そして戦略は論理的で、簡潔かつ明確でなければなりません。戦略文書(Strategic statement)はそのために作成されるのです。

このように明文化された計画書にリンクした行動計画・予算の策定と実施行動計画(Action Plan)、実施予算(Budget)の策定は、策定された目標値と戦略との整合性が大切です。多くの企業の場合、これらの計画の初年度部分が、そのまま初年度の予算となります。また計画の中には活動の終了時期・責任者・期限が明記される必要があります。さらに業績の評価にあたっては戦略と財務の両面からの評価測定が必要となります。

なぜ企業は戦略計画を必要とするのか:

私は戦略的経営計画こそ、企業経営のなかで最も創造的なプロセスだと考えています。計画の内容は、「企業家」が経済要素の新結合による革新により、「静態的均衡」に「創造的破壊」をもたらし新たな均衡へ導く「動態的経済過程」をもたらすとしたシュンペーターの「経済発展の理論」に描かれた世界を彷彿させるものだと思います。それはまさに企業のおかれている現状を正確に理解し、将来を見通し、目標達成のために自社の戦略的資産を活用し、価値を創造・獲得することを考え、新しいアイデアを強固な戦略に高め、実行可能性を検討してゆく創造的な過程のことなのです。

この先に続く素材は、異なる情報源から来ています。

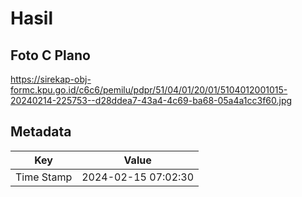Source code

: # Hasil

## Foto C Plano

https://sirekap-obj-formc.kpu.go.id/c6c6/pemilu/pdpr/51/04/01/20/01/5104012001015-20240214-225753--d28ddea7-43a4-4c69-ba68-05a4a1cc3f60.jpg


## Metadata

| Key        | Value               |
| ---------- | ------------------- |
| Time Stamp | 2024-02-15 07:02:30 |



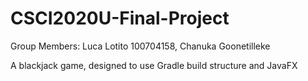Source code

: # CSCI2020U-Final-Project
Group Members: Luca Lotito 100704158, Chanuka Goonetilleke

A blackjack game, designed to use Gradle build structure and JavaFX
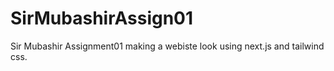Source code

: # SirMubashirAssign01
Sir Mubashir Assignment01 making a webiste look using next.js  and tailwind css.
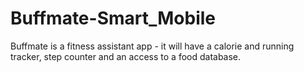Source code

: # Buffmate-Smart_Mobile

Buffmate is a fitness assistant app - it will have a calorie and running tracker, step counter and an access to a food database.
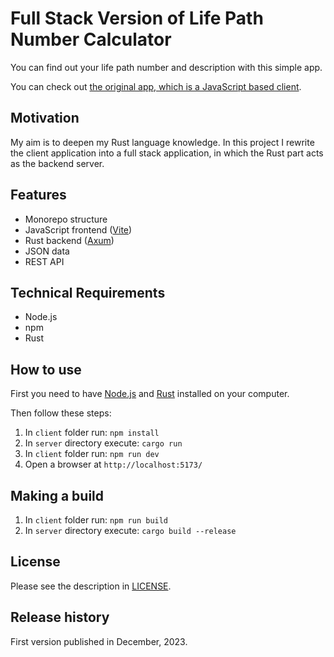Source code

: # Full Stack Version of Life Path Number Calculator

You can find out your life path number and description with this simple app.

You can check out [the original app, which is a JavaScript based client](https://github.com/krondorl/life-path-number).

## Motivation

My aim is to deepen my Rust language knowledge. In this project I rewrite the client application into a full stack application, in which the Rust part acts as the backend server.

## Features

- Monorepo structure
- JavaScript frontend ([Vite](https://vitejs.dev/))
- Rust backend ([Axum](https://crates.io/crates/axum))
- JSON data
- REST API

## Technical Requirements

- Node.js
- npm
- Rust

## How to use

First you need to have [Node.js](https://nodejs.org/en) and [Rust](https://www.rust-lang.org/tools/install) installed on your computer.

Then follow these steps:

1. In `client` folder run: `npm install`
1. In `server` directory execute: `cargo run`
1. In `client` folder run: `npm run dev`
1. Open a browser at `http://localhost:5173/`

## Making a build

1. In `client` folder run: `npm run build`
1. In `server` directory execute: `cargo build --release`

## License

Please see the description in [LICENSE](LICENSE).

## Release history

First version published in December, 2023.
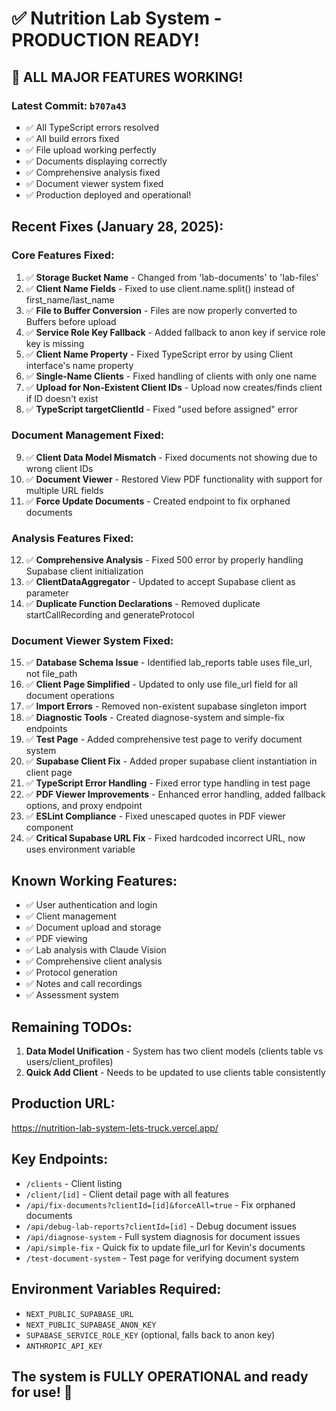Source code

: # ✅ Nutrition Lab System - PRODUCTION READY!

## 🎉 ALL MAJOR FEATURES WORKING!

### Latest Commit: `b707a43`
- ✅ All TypeScript errors resolved
- ✅ All build errors fixed
- ✅ File upload working perfectly
- ✅ Documents displaying correctly
- ✅ Comprehensive analysis fixed
- ✅ Document viewer system fixed
- ✅ Production deployed and operational!

## Recent Fixes (January 28, 2025):

### Core Features Fixed:
1. ✅ **Storage Bucket Name** - Changed from 'lab-documents' to 'lab-files'
2. ✅ **Client Name Fields** - Fixed to use client.name.split() instead of first_name/last_name
3. ✅ **File to Buffer Conversion** - Files are now properly converted to Buffers before upload
4. ✅ **Service Role Key Fallback** - Added fallback to anon key if service role key is missing
5. ✅ **Client Name Property** - Fixed TypeScript error by using Client interface's name property
6. ✅ **Single-Name Clients** - Fixed handling of clients with only one name
7. ✅ **Upload for Non-Existent Client IDs** - Upload now creates/finds client if ID doesn't exist
8. ✅ **TypeScript targetClientId** - Fixed "used before assigned" error

### Document Management Fixed:
9. ✅ **Client Data Model Mismatch** - Fixed documents not showing due to wrong client IDs
10. ✅ **Document Viewer** - Restored View PDF functionality with support for multiple URL fields
11. ✅ **Force Update Documents** - Created endpoint to fix orphaned documents

### Analysis Features Fixed:
12. ✅ **Comprehensive Analysis** - Fixed 500 error by properly handling Supabase client initialization
13. ✅ **ClientDataAggregator** - Updated to accept Supabase client as parameter
14. ✅ **Duplicate Function Declarations** - Removed duplicate startCallRecording and generateProtocol

### Document Viewer System Fixed:
15. ✅ **Database Schema Issue** - Identified lab_reports table uses file_url, not file_path
16. ✅ **Client Page Simplified** - Updated to only use file_url field for all document operations
17. ✅ **Import Errors** - Removed non-existent supabase singleton import
18. ✅ **Diagnostic Tools** - Created diagnose-system and simple-fix endpoints
19. ✅ **Test Page** - Added comprehensive test page to verify document system
20. ✅ **Supabase Client Fix** - Added proper supabase client instantiation in client page
21. ✅ **TypeScript Error Handling** - Fixed error type handling in test page
22. ✅ **PDF Viewer Improvements** - Enhanced error handling, added fallback options, and proxy endpoint
23. ✅ **ESLint Compliance** - Fixed unescaped quotes in PDF viewer component
24. ✅ **Critical Supabase URL Fix** - Fixed hardcoded incorrect URL, now uses environment variable

## Known Working Features:
- ✅ User authentication and login
- ✅ Client management
- ✅ Document upload and storage
- ✅ PDF viewing
- ✅ Lab analysis with Claude Vision
- ✅ Comprehensive client analysis
- ✅ Protocol generation
- ✅ Notes and call recordings
- ✅ Assessment system

## Remaining TODOs:
1. **Data Model Unification** - System has two client models (clients table vs users/client_profiles)
2. **Quick Add Client** - Needs to be updated to use clients table consistently

## Production URL:
https://nutrition-lab-system-lets-truck.vercel.app/

## Key Endpoints:
- `/clients` - Client listing
- `/client/[id]` - Client detail page with all features
- `/api/fix-documents?clientId=[id]&forceAll=true` - Fix orphaned documents
- `/api/debug-lab-reports?clientId=[id]` - Debug document issues
- `/api/diagnose-system` - Full system diagnosis for document issues
- `/api/simple-fix` - Quick fix to update file_url for Kevin's documents
- `/test-document-system` - Test page for verifying document system

## Environment Variables Required:
- `NEXT_PUBLIC_SUPABASE_URL`
- `NEXT_PUBLIC_SUPABASE_ANON_KEY`
- `SUPABASE_SERVICE_ROLE_KEY` (optional, falls back to anon key)
- `ANTHROPIC_API_KEY`

## The system is FULLY OPERATIONAL and ready for use! 🚀
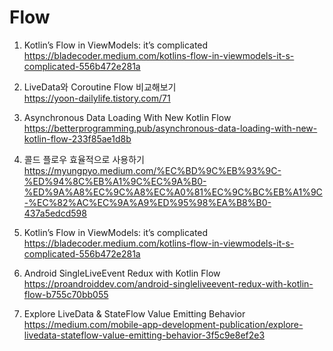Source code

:  # Flow 
 
 1. Kotlin’s Flow in ViewModels: it’s complicated
 https://bladecoder.medium.com/kotlins-flow-in-viewmodels-it-s-complicated-556b472e281a <br>
    
 
2. LiveData와 Coroutine Flow 비교해보기 <br>
    https://yoon-dailylife.tistory.com/71

   
3. Asynchronous Data Loading With New Kotlin Flow <br>
   https://betterprogramming.pub/asynchronous-data-loading-with-new-kotlin-flow-233f85ae1d8b
   

4. 콜드 플로우 효율적으로 사용하기 <br>
   https://myungpyo.medium.com/%EC%BD%9C%EB%93%9C-%ED%94%8C%EB%A1%9C%EC%9A%B0-%ED%9A%A8%EC%9C%A8%EC%A0%81%EC%9C%BC%EB%A1%9C-%EC%82%AC%EC%9A%A9%ED%95%98%EA%B8%B0-437a5edcd598
   

5. Kotlin’s Flow in ViewModels: it’s complicated <br>
   https://bladecoder.medium.com/kotlins-flow-in-viewmodels-it-s-complicated-556b472e281a

6. Android SingleLiveEvent Redux with Kotlin Flow <br>
   https://proandroiddev.com/android-singleliveevent-redux-with-kotlin-flow-b755c70bb055

7. Explore LiveData & StateFlow Value Emitting Behavior <br>
   https://medium.com/mobile-app-development-publication/explore-livedata-stateflow-value-emitting-behavior-3f5c9e8ef2e3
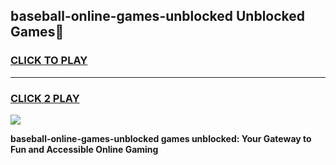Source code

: 
## baseball-online-games-unblocked Unblocked Games👋
<h3>
<a href="https://news.freeplayer.one?title=baseball-online-games-unblocked&ref=16F">CLICK TO PLAY</a></h3>
<hr>

<h3>
<a href="https://news.freeplayer.one?title=baseball-online-games-unblocked&ref=16F">CLICK 2 PLAY</a>
  
</h3>

<a href="https://news.freeplayer.one?title=baseball-online-games-unblocked&ref=16F/"><img src="https://clearcache.store/games.png"></a>


**baseball-online-games-unblocked games unblocked: Your Gateway to Fun and Accessible Online Gaming**

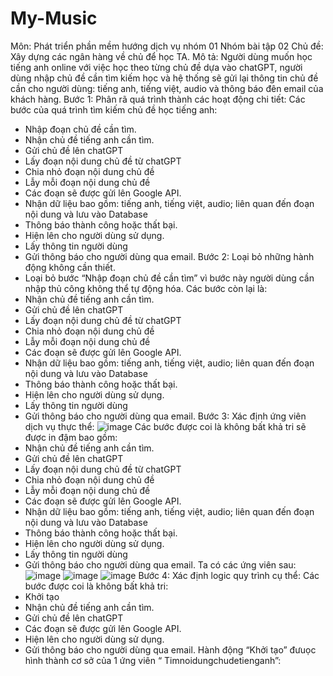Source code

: # My-Music
Môn: Phát triển phần mềm hướng dịch vụ nhóm 01
Nhóm bài tập 02
Chủ đề: Xây dựng các ngân hàng về chủ để học TA.
Mô tả: Người dùng muốn học tiếng anh online với việc học theo từng chủ đề dựa vào chatGPT, người dùng nhập chủ đề cần tìm kiếm học và hệ thống sẽ gửi lại thông tin chủ đề cần cho người dùng: tiếng anh, tiếng việt, audio và thông báo đên email của khách hàng.
Bước 1: Phân rã quá trình thành các hoạt động chi tiết:
  Các bước của quá trình tìm kiếm chủ đề học tiếng anh: 
  -	Nhập đoạn chủ đề cần tìm.
  -	Nhận chủ đề tiếng anh cần tìm.
  -	Gửi chủ đề lên chatGPT
  -	Lấy đoạn nội dung chủ đề từ chatGPT
  -	Chia nhỏ đoạn nội dung chủ đề
  -	Lẫy mỗi đoạn nội dung chủ đề
  -	Các đoạn sẽ được gửi lên Google API.
  -	Nhận dữ liệu bao gồm: tiếng anh, tiếng việt, audio; liên quan đến đoạn nội dung và lưu vào Database
  -	Thông báo thành công hoặc thất bại.
  -	Hiện lên cho người dùng sử dụng.
  -	Lấy thông tin người dùng
  -	Gửi thông báo cho người dùng qua email.
Bước 2: Loại bỏ những hành động không cần thiết.
  -	Loại bỏ bước “Nhập đoạn chủ đề cần tìm” vì bước này người dùng cần nhập thủ công không thể tự động hóa.
  Các bước còn lại là: 
  -	Nhận chủ đề tiếng anh cần tìm.
  -	Gửi chủ đề lên chatGPT
  -	Lấy đoạn nội dung chủ đề từ chatGPT
  -	Chia nhỏ đoạn nội dung chủ đề
  -	Lẫy mỗi đoạn nội dung chủ đề
  -	Các đoạn sẽ được gửi lên Google API.
  -	Nhận dữ liệu bao gồm: tiếng anh, tiếng việt, audio; liên quan đến đoạn nội dung và lưu vào Database
  -	Thông báo thành công hoặc thất bại.
  -	Hiện lên cho người dùng sử dụng.
  -	Lấy thông tin người dùng
  -	Gửi thông báo cho người dùng qua email.
Bước 3: Xác định ứng viên dịch vụ thực thể:
  ![image](https://user-images.githubusercontent.com/87740670/228213182-3a30c9d3-afd9-4097-8e40-81268ce9e95e.png)
  Các bước được coi là không bất khả tri sẽ được in đậm bao gồm: 
  -	Nhận chủ đề tiếng anh cần tìm.
  -	Gửi chủ đề lên chatGPT
  -	Lấy đoạn nội dung chủ đề từ chatGPT
  -	Chia nhỏ đoạn nội dung chủ đề
  -	Lẫy mỗi đoạn nội dung chủ đề
  -	Các đoạn sẽ được gửi lên Google API.
  -	Nhận dữ liệu bao gồm: tiếng anh, tiếng việt, audio; liên quan đến đoạn nội dung và lưu vào Database
  -	Thông báo thành công hoặc thất bại.
  -	Hiện lên cho người dùng sử dụng.
  -	Lấy thông tin người dùng
  -	Gửi thông báo cho người dùng qua email.
  Ta có các ứng viên sau:
  ![image](https://user-images.githubusercontent.com/87740670/228213276-8432f038-108e-469a-a18b-72050eeecbbd.png)
  ![image](https://user-images.githubusercontent.com/87740670/228213294-db3c28af-56ff-467a-bffc-590b51f3bacd.png)
  ![image](https://user-images.githubusercontent.com/87740670/228213323-80215cf7-ca8b-4329-b451-a0fe1c4f5da2.png)
 Bước 4: Xác định logic quy trình cụ thể:
  Các bước được coi là không bất khả tri:
  -	Khởi tạo
  -	Nhận chủ đề tiếng anh cần tìm.
  -	Gửi chủ đề lên chatGPT
  -	Các đoạn sẽ được gửi lên Google API.
  -	Hiện lên cho người dùng sử dụng.
  -	Gửi thông báo cho người dùng qua email.
  Hành động “Khởi tạo” đưuọc hình thành cơ sở của 1 ứng viên “ Timnoidungchudetienganh”:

このプロセスは、企業のトップのリーダーシップに基づいて実行されますが、それは企業トップだけの責任や問題ではないのです。戦略的経営計画、すなわち企業トップのビジョンに基づく目標、範囲、競争優位性、基本となる論理、を記した文書である戦略計画書の内容ついて、経営陣が基本的に合意していることは当然の前提です。日々の意思決定が要求される部門責任者・マネージャーにとっても、戦略の正確な理解と、それに基づく配分された目標達成への自信は、それらがない状況に比べて、彼らによる意思決定の質とその結果としての業績を著しく改善する可能性を持っています。また戦略に基づき配分され、相互に合意された目標は、昇給・昇進等の客観的な評価基準とされることにより、達成意欲と目標達成の可能性を更に高めます。そして、これらのことは、結局のところ、その地位・立場に関わらず、企業内で働く全ての人々に妥当するのであり、全社的な共通理解が促されるべきであると私は考えます。戦略的経営計画は年に一度の予算と実行計画の補足や、社内の予算獲得や安全目標設定の為の政治的ツールなどでは決してないのです。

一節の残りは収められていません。